How do you keep up with ever-evolving technology? Are you constantly having to learn new programming languages?
Dan Patwardhan: I am a subscriber of Medium.com, a website which has articles on almost every subject out there. In a day-to-day job, there might be some requirement that comes up that may not be fulfilled by your existing set of tools, so you’ll have to go off and find a solution. Once you start working in a role, sometimes your knowledge might not be sufficient and you’ll have to go out and find what works. The problem is the mother of knowledge in this case. If I come across an obstacle, the first thing I do is ask around in my team. I’m lucky to work with brilliant people. If not, you can always use Google; we’re lucky enough to live in an era where knowledge is so abundant. I don’t try to reinvent the wheel. In this field, you’re always working on a deadline and you have to find the fastest solution — it might not be the best but it will be fast.

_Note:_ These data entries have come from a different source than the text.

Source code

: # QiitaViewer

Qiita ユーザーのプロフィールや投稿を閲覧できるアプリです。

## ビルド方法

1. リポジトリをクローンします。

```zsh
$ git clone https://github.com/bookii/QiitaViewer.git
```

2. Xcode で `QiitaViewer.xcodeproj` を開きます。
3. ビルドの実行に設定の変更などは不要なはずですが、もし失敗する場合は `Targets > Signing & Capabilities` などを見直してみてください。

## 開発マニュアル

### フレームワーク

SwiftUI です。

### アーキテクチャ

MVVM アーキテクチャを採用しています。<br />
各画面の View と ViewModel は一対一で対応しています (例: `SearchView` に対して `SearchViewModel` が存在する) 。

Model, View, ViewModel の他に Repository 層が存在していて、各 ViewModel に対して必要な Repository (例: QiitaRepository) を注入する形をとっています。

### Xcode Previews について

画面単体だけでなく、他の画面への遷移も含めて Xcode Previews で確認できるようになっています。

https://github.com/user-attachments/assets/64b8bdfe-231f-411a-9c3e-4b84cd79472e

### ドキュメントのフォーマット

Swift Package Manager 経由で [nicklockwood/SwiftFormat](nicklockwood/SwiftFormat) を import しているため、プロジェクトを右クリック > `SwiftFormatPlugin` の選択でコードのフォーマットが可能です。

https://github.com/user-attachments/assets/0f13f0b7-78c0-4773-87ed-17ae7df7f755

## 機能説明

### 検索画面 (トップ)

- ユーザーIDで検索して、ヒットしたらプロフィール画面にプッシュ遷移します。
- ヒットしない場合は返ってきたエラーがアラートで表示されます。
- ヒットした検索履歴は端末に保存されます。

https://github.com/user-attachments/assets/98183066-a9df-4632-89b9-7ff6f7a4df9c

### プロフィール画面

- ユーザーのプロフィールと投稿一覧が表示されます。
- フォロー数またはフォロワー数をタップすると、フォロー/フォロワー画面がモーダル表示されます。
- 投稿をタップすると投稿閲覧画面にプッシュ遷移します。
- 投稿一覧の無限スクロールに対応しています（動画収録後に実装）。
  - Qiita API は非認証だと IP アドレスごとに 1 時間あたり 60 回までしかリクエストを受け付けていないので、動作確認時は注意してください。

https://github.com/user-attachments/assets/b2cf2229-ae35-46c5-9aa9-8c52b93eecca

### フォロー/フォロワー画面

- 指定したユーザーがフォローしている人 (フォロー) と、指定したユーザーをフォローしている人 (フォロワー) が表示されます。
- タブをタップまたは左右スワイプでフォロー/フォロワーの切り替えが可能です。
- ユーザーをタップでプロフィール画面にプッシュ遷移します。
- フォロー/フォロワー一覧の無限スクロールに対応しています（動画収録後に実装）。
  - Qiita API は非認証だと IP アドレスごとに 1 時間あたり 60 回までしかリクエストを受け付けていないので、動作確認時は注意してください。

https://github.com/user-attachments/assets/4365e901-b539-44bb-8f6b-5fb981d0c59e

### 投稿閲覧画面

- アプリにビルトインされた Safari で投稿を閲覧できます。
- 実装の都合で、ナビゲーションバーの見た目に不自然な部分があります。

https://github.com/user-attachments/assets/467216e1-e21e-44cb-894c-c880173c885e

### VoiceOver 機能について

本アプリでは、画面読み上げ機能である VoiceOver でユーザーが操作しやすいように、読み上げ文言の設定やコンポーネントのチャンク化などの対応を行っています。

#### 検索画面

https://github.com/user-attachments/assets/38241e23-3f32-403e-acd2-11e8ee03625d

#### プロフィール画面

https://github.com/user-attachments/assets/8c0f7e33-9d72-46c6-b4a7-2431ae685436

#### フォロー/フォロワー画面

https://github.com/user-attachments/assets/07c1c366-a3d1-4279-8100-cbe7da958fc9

Nelson Kandeya: My employer pushes my skill set. I’ve been fortunate enough to work with a team where I’m allowed to experiment. My employers will say, “This is what we have, this is the problem we need to solve.” If you then encounter hurdles and know of an external additional application that can resolve that, you can discuss it and see how to best solve the gap. Some migrations have pushed us to upskill and change our mindsets. When a problem comes up, you might have to build a workaround. For example, internally we have a data engineering guild that has about 25 people, so essentially when you have a problem, chances are you can ask the group and others may have encountered similar problems and have suggestions. If that fails, we use Google. One of the silver linings of COVID-19 is that since we’re all working from home, we’ve been able to ramp up collaborative efforts.
Do you feel you have the freedom to fail in your roles? Can you name a time when things weren’t as successful for you — what happened?
Nelson Kandeya: As long as you’re not dropping any production tables, you have the freedom to fail. Failure itself is a lesson. There’s no micromanagement in our company — instead, you get a high-level requirement and are expected to resolve it. The things that linger over us are efficiency and cost. Code is like math — if you do the wrong calculation it will have a result but that result might not bring value to the business requirement.
My failures have usually been a result of trying to follow someone else’s footsteps. At first, I was timid to speak out about something. If you’re confident and know ways of working about a particular process you need to say, “This is inefficient.” But likewise, you will need to propose a way that does work. Most of the work we do is in development environments where you test — that way you don’t affect or impact production processes that run on a day-to-day basis. You need to have patience that the output might be deemed incorrect and try to understand where it failed and where you got it right. The thing about data and coding is you’re prone to make mistakes and misinterpret data.
Dan Patwardhan: Most of our testing is done in development environments as well, so you’re not at risk of making a huge mistake. As long as you’re not deleting production data, you’re good. Making mistakes is fine, but you have to speak up if you’re not clear on something. In the beginning of your career, you might think others will think less of you for asking certain questions, but you have to try and surpass that because it will help you in the long-term. In two years, you will be helping someone else.